In contrast, model-based methods work by building models that attempt to predict a rating for a user-item pair by using ratings as features. One particular method that is often used in practice is matrix factorization. This method models the user-item ratings matrix as the product of a set of users vector and product vectors. The rating of any user-item pair can then be predicted by multiplying the relevant user vector by the relevant product vector.
After creating a ratings matrix, various data transformations may be performed on the ratings matrix. These transformations are done generally to improve model performance, similar to how normalizing features in a machine learning model can help improve performance.
One such transformation is ratings normalization. Ratings normalization is a technique where the value of each rating for a given row is adjusted based on the statistical properties of that row. The primary reason this transformation is done is because different users may have different approaches to rating something. For example, some users may give a 5-star rating to any positive experience they have.
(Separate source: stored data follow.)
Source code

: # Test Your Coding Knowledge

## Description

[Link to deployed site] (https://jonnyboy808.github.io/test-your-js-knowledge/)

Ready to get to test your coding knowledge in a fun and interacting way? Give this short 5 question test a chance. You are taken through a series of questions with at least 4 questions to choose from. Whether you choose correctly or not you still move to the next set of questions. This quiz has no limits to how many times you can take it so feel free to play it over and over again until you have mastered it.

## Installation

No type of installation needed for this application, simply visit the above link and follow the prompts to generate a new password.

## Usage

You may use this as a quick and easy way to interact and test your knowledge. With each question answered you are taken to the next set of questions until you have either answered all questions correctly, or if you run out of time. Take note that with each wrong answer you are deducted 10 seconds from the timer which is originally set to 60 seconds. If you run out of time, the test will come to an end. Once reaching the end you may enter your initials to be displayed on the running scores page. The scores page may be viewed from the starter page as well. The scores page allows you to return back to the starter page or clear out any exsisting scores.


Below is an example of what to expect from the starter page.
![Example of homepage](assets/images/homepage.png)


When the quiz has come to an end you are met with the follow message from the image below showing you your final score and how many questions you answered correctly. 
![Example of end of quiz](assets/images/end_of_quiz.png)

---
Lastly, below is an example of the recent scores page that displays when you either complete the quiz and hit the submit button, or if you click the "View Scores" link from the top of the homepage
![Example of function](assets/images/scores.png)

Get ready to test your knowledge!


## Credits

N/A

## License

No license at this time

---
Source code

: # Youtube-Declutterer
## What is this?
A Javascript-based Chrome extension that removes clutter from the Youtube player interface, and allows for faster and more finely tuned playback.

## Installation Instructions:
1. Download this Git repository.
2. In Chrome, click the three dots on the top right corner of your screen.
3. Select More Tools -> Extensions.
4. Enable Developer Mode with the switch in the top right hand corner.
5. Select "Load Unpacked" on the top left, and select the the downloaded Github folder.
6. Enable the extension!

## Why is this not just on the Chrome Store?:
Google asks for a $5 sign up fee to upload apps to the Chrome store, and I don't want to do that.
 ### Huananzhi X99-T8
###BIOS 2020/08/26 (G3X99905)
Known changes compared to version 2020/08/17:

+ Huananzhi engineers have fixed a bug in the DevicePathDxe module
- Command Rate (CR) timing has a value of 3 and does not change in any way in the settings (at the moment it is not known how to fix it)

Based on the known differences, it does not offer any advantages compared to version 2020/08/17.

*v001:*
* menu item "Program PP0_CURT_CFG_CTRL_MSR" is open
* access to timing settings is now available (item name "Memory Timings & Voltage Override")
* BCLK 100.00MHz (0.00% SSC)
Other users may be more selective, and only give 5 star ratings very rarely. Ratings normalization provides a way to control for these differences.
Summary
In this lesson, we learned about recommender systems. We learned about how they compare to traditional supervised learning and what the properties of good recommender systems. We also discussed the different types of recommender systems, as well as how we can transform data for use in recommender systems. We are now ready to learn how we can use Python to implement and build recommender systems.